Items from a data source:
Start of Block

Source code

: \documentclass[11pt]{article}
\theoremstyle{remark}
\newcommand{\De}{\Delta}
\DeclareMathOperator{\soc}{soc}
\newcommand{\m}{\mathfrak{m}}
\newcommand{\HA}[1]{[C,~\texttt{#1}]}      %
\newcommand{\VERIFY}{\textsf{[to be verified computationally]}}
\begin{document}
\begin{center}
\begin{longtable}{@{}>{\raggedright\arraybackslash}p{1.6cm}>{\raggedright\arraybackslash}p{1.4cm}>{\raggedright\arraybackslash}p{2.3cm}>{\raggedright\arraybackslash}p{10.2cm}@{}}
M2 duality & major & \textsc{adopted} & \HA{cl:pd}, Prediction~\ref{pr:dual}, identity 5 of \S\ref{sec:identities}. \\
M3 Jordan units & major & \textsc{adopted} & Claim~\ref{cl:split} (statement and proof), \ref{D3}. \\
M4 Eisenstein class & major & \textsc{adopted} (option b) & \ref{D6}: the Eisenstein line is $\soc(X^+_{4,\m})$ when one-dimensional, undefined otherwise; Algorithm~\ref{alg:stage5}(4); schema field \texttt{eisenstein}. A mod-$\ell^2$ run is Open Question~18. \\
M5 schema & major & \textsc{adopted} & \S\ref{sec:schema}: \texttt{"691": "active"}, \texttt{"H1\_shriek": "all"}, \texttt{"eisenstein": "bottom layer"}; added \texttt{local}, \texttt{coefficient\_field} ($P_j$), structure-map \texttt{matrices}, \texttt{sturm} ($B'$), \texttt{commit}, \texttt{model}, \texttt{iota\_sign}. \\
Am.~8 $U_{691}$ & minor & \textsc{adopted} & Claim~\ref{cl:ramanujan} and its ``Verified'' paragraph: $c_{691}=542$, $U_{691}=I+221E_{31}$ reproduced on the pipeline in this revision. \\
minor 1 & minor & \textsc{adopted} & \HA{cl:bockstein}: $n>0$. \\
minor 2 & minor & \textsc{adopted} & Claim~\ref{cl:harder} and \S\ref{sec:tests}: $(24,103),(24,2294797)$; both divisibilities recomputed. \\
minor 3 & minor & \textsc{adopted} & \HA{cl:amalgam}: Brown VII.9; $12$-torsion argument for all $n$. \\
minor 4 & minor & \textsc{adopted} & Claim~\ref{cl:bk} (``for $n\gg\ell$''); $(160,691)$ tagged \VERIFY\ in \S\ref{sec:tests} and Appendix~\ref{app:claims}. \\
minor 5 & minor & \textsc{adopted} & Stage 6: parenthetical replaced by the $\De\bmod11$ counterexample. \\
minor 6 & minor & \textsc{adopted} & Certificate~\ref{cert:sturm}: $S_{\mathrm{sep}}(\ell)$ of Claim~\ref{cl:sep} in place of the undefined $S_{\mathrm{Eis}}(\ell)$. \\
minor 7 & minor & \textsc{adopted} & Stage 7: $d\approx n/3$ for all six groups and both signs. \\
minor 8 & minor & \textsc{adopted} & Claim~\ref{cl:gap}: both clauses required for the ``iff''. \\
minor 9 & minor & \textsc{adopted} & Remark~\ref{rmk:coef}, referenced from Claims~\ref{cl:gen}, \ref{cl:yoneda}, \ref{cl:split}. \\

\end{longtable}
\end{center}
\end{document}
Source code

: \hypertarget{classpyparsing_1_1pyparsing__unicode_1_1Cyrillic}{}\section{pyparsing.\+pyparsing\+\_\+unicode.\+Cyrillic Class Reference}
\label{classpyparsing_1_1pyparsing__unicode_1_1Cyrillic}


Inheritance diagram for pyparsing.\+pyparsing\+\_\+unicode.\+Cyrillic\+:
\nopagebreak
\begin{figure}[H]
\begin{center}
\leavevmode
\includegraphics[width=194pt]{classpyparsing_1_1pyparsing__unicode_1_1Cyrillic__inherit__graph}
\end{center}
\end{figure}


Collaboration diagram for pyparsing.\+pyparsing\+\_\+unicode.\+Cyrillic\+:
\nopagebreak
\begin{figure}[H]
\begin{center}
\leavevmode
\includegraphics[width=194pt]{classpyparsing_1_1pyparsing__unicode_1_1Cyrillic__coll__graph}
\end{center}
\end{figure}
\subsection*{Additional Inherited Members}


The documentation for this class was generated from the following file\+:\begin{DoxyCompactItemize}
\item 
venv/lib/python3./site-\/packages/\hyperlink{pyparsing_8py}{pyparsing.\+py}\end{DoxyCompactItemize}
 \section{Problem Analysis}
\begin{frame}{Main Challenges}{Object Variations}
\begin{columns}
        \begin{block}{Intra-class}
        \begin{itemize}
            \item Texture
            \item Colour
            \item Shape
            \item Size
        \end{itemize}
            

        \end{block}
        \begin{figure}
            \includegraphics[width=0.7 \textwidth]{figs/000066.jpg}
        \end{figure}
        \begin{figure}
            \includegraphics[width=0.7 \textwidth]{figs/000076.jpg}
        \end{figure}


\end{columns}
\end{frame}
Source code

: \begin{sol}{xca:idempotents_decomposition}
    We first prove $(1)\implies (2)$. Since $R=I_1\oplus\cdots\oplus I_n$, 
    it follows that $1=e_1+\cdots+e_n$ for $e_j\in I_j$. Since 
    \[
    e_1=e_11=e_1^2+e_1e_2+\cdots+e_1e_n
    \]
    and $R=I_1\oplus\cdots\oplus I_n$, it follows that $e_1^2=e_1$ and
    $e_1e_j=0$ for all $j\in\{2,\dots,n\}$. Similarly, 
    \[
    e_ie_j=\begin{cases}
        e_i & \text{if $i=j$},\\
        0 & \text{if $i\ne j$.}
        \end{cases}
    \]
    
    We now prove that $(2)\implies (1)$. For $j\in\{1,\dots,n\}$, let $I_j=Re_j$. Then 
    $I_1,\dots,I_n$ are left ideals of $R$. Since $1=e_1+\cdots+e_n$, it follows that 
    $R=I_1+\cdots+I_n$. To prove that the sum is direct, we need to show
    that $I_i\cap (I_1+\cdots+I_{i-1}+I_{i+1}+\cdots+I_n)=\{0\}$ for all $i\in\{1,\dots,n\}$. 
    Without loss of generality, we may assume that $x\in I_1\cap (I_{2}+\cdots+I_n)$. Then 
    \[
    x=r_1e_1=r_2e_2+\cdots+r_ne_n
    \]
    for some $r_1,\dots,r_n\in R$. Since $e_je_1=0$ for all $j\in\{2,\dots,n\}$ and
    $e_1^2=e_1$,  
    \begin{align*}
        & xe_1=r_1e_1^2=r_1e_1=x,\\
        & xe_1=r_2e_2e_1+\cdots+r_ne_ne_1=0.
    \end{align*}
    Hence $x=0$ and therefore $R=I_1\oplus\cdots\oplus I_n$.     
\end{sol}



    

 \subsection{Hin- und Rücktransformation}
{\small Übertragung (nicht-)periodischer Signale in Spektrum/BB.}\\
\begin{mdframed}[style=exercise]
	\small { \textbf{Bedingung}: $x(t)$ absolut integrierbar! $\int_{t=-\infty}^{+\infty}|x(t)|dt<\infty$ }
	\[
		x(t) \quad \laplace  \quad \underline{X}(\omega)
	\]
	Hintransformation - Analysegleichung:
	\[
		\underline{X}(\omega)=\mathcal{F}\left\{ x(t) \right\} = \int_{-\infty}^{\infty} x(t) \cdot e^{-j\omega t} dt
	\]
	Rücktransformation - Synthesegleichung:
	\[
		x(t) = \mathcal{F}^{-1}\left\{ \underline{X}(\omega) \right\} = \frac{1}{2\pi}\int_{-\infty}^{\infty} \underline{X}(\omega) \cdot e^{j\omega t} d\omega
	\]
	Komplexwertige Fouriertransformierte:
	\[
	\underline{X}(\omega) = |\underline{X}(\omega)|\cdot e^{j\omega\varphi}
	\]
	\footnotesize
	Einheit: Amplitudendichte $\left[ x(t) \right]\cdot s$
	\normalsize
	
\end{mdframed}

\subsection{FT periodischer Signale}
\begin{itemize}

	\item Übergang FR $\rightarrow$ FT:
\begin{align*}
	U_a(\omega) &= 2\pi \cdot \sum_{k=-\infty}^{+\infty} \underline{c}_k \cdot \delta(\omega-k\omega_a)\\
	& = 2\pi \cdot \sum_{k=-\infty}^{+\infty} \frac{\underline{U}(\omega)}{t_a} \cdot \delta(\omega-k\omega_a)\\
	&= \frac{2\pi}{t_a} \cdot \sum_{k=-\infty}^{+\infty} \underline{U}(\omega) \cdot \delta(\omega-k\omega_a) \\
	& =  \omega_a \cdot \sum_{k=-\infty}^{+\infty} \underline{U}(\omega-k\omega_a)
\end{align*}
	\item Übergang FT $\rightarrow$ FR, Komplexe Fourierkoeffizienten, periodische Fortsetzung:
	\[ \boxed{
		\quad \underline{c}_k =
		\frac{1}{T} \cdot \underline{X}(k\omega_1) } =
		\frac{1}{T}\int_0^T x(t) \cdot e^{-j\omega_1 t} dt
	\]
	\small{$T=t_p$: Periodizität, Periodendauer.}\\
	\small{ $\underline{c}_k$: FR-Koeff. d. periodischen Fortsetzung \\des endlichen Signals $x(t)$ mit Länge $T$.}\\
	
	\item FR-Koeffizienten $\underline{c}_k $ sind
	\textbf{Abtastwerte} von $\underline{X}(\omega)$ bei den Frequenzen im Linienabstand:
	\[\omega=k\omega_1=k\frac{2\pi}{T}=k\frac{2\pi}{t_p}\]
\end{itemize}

End of Block

• [What to work on]: Return each line of the entries that holds the string "quad".

• [Finished exercise]:
		x(t) \quad \laplace  \quad \underline{X}(\omega)
		\quad \underline{c}_k =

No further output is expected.